夜が明ける前に
お門違いなんて百も承知だ。会いに来なければいけない理由なんてないのだから。
でも言わずにはいられなかった。
それはたぶん、彼に特別な感情を持っているから。
なんだか居たたまれなくなって俯いたまま返事を待つものの、一向に帰ってこない。
そろりと顔を上げると、ギンジは小難しい表情をしてこちらを見下ろしていた。
「…え。どうしたの?」
初めて見た表情に、少し驚きながらも声を掛けてみる。
すると、再びかくっと首を傾げて
「…何かが渦巻いている。
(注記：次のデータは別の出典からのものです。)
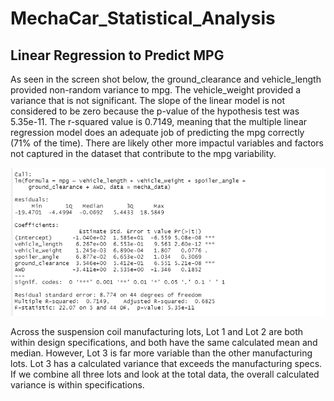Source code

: # MechaCar_Statistical_Analysis

## Linear Regression to Predict MPG
As seen in the screen shot below, the ground_clearance and vehicle_length provided non-random variance to mpg. The vehicle_weight provided a variance that is not significant. The slope of the linear model is not considered to be zero because the p-value of the hypothesis test was 5.35e-11. The r-squared value is 0.7149, meaning that the multiple linear regression model does an adequate job of predicting the mpg correctly (71% of the time). There are likely other more impactul variables and factors not captured in the dataset that contribute to the mpg variability.  

![](/Resources/Deliverable1.png)

Across the suspension coil manufacturing lots, Lot 1 and Lot 2 are both within design specifications, and both have the same calculated mean and median. However, Lot 3 is far more variable than the other manufacturing lots. Lot 3 has a calculated variance that exceeds the manufacturing specs. If we combine all three lots and look at the total data, the overall calculated variance is within specifications.
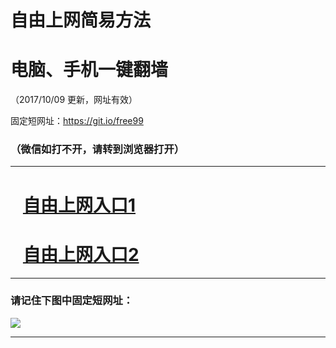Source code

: ﻿# 自由上网简易方法

# 电脑、手机一键翻墙

（2017/10/09 更新，网址有效）

固定短网址：https://git.io/free99

### （微信如打不开，请转到浏览器打开）


***





# &nbsp;&nbsp; <a href="http://ft18689717.fwq-tz-1001.info/fwqtz01.html?t=100900131866 " target="_blank">自由上网入口1</a>
# &nbsp;&nbsp; <a href="http://ft120907670.fwq-tz-1002.info/fwqtz02.html?t=100900112468 " target="_blank">自由上网入口2</a>
***

### 请记住下图中固定短网址：

<img src="https://s3-us-west-2.amazonaws.com/fwq-1001/yjfq-20170905okok.png" /> 


***

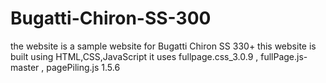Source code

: # Bugatti-Chiron-SS-300
the website is a sample website for Bugatti Chiron SS 330+ 
this website is built using HTML,CSS,JavaScript 
it uses fullpage.css_3.0.9 , fullPage.js-master , pagePiling.js 1.5.6
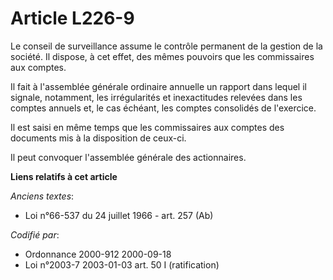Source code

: # Article L226-9

Le conseil de surveillance assume le contrôle permanent de la gestion de la société. Il dispose, à cet effet, des mêmes
pouvoirs que les commissaires aux comptes.

Il fait à l'assemblée générale ordinaire annuelle un rapport dans lequel il signale, notamment, les irrégularités et
inexactitudes relevées dans les comptes annuels et, le cas échéant, les comptes consolidés de l'exercice.

Il est saisi en même temps que les commissaires aux comptes des documents mis à la disposition de ceux-ci.

Il peut convoquer l'assemblée générale des actionnaires.

**Liens relatifs à cet article**

_Anciens textes_:

  - Loi n°66-537 du 24 juillet 1966 - art. 257 (Ab)

_Codifié par_:

  - Ordonnance 2000-912 2000-09-18
  - Loi n°2003-7 2003-01-03 art. 50 I (ratification)
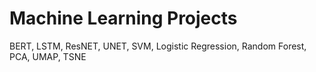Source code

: # Machine Learning Projects
BERT, LSTM, ResNET, UNET, SVM, Logistic Regression, Random Forest, PCA, UMAP, TSNE
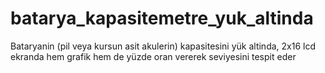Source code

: # batarya_kapasitemetre_yuk_altinda
Bataryanin (pil veya kursun asit akulerin) kapasitesini yük altinda, 2x16 lcd ekranda hem grafik hem de yüzde oran vererek seviyesini tespit eder
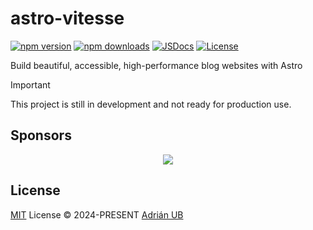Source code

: # astro-vitesse

[![npm version][npm-version-src]][npm-version-href]
[![npm downloads][npm-downloads-src]][npm-downloads-href]
[![JSDocs][jsdocs-src]][jsdocs-href]
[![License][license-src]][license-href]

Build beautiful, accessible, high-performance blog websites with Astro

> [!IMPORTANT]
> This project is still in development and not ready for production use.

## Sponsors

<p align="center">
  <a href="https://cdn.jsdelivr.net/gh/adrian-ub/static/sponsors.svg">
    <img src='https://cdn.jsdelivr.net/gh/adrian-ub/static/sponsors.svg'/>
  </a>
</p>

## License

[MIT](./LICENSE) License © 2024-PRESENT [Adrián UB](https://github.com/adrian-ub)

<!-- Badges -->

[npm-version-src]: https://img.shields.io/npm/v/astro-vitesse?style=flat&colorA=080f12&colorB=1fa669
[npm-version-href]: https://npmjs.com/package/astro-vitesse
[npm-downloads-src]: https://img.shields.io/npm/dm/astro-vitesse?style=flat&colorA=080f12&colorB=1fa669
[npm-downloads-href]: https://npmjs.com/package/astro-vitesse
[license-src]: https://img.shields.io/github/license/adrian-ub/astro-vitesse.svg?style=flat&colorA=080f12&colorB=1fa669
[license-href]: https://github.com/adrian-ub/astro-vitesse/blob/main/LICENSE
[jsdocs-src]: https://img.shields.io/badge/jsdocs-reference-080f12?style=flat&colorA=080f12&colorB=1fa669
[jsdocs-href]: https://www.jsdocs.io/package/astro-vitesse
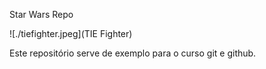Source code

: Star Wars Repo

![./tiefighter.jpeg](TIE Fighter)

Este repositório serve de exemplo para o curso git e github.
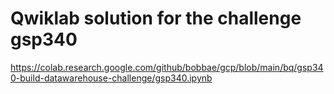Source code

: # Qwiklab solution for the challenge gsp340 

https://colab.research.google.com/github/bobbae/gcp/blob/main/bq/gsp340-build-datawarehouse-challenge/gsp340.ipynb
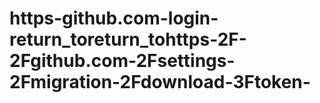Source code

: # https-github.com-login-return_toreturn_tohttps-2F-2Fgithub.com-2Fsettings-2Fmigration-2Fdownload-3Ftoken-
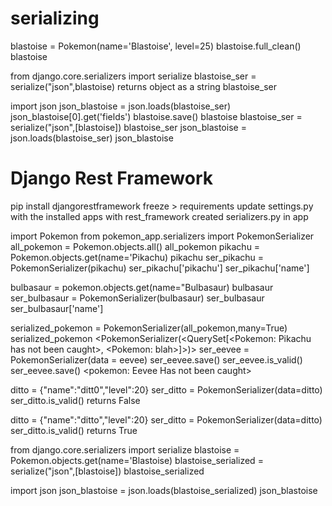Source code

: # serializing 
blastoise = Pokemon(name='Blastoise', level=25)
blastoise.full_clean()
blastoise

from django.core.serializers import serialize
blastoise_ser = serialize("json",blastoise) returns object as a string
blastoise_ser <!-- returns the object as a string-->

import json
json_blastoise = json.loads(blastoise_ser) <!-- converts string into object -->
json_blastoise[0].get('fields')
blastoise.save()
blastoise
blastoise_ser = serialize("json",[blastoise])
blastoise_ser
json_blastoise = json.loads(blastoise_ser)
json_blastoise

# Django Rest Framework
pip install djangorestframework
freeze > requirements
update settings.py with the installed apps with rest_framework
created serializers.py in app

import Pokemon
from pokemon_app.serializers import PokemonSerializer
all_pokemon = Pokemon.objects.all()
all_pokemon
pikachu = Pokemon.objects.get(name='Pikachu)
pikachu
ser_pikachu = PokemonSerializer(pikachu)
ser_pikachu['pikachu']
ser_pikachu['name']
<BoundField value=Pikachu errors=None>


bulbasaur = pokemon.objects.get(name="Bulbasaur)
bulbasaur
ser_bulbasaur = PokemonSerializer(bulbasaur)
ser_bulbasaur
ser_bulbasaur['name']

serialized_pokemon = PokemonSerializer(all_pokemon,many=True)
serialized_pokemon
<PokemonSerializer(<QuerySet[<Pokemon: Pikachu has not been caught>, <Pokemon: blah>]>)>
ser_eevee = PokemonSerializer(data = eevee)
ser_eevee.save()
ser_eevee.is_valid()
ser_eevee.save()
<pokemon: Eevee Has not been caught>

ditto = {"name":"ditt0","level":20}
ser_ditto = PokemonSerializer(data=ditto)
ser_ditto.is_valid()
returns False

ditto = {"name":"ditto","level":20}
ser_ditto = PokemonSerializer(data=ditto)
ser_ditto.is_valid()
returns True


from django.core.serializers import serialize
blastoise = Pokemon.objects.get(name='Blastoise)
blastoise_serialized = serialize("json",[blastoise])
blastoise_serialized

import json
json_blastoise = json.loads(blastoise_serialized)
json_blastoise
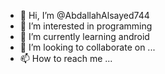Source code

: - 👋 Hi, I’m @AbdallahAlsayed744
- 👀 I’m interested in programming
- 🌱 I’m currently learning android 
- 💞️ I’m looking to collaborate on ...
- 📫 How to reach me ...

<!---
AbdallahAlsayed744/AbdallahAlsayed744 is a ✨ special ✨ repository because its `README.md` (this file) appears on your GitHub profile.
You can click the Preview link to take a look at your changes.
--->
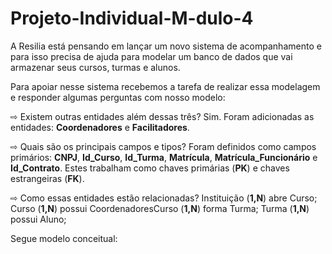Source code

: # Projeto-Individual-M-dulo-4

A Resilia está pensando em lançar um novo sistema de acompanhamento e para isso precisa de ajuda para modelar um banco de dados que vai armazenar seus cursos, turmas e alunos.

Para apoiar nesse sistema recebemos a tarefa de realizar essa modelagem e responder algumas perguntas com nosso modelo:

⇨ Existem outras entidades além dessas três?
Sim. Foram adicionadas as entidades: **Coordenadores** e **Facilitadores**.

⇨ Quais são os principais campos e tipos?
Foram definidos como campos primários: **CNPJ**, **Id_Curso**, **Id_Turma**, **Matrícula**, **Matrícula_Funcionário** e **Id_Contrato**. Estes trabalham como chaves primárias (**PK**) e chaves estrangeiras (**FK**).

⇨ Como essas entidades estão relacionadas?
Instituição (**1,N**) abre Curso; Curso (**1,N**) possui CoordenadoresCurso (**1,N**) forma Turma; Turma (**1,N**) possui Aluno;

Segue modelo conceitual:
」
「へ?なにが?」
「…よく解らないもの。」
「……なにそれ。」
あれ?こんな会話、前にもしたような……
ふとそんなことを思いながら視線をギンジに戻すも、彼はまだ小難しい顔をしている。
それが妙に可笑しくて、つい笑ってしまう。
「ギンジにも解らないことがあるんだね。」
へらりと笑うと、つられたのか彼も表情を緩めた。
…うん。ギンジの顔、これが一番好きだな。
口許に笑みは載っていないけど、目が優しげに細くなる。
この表情を見ると、すごく落ち着く。
「…時々、来ていた。この部屋に。」
「……へ?」
予想していなかった言葉に、つい間抜けな声を出してしまった。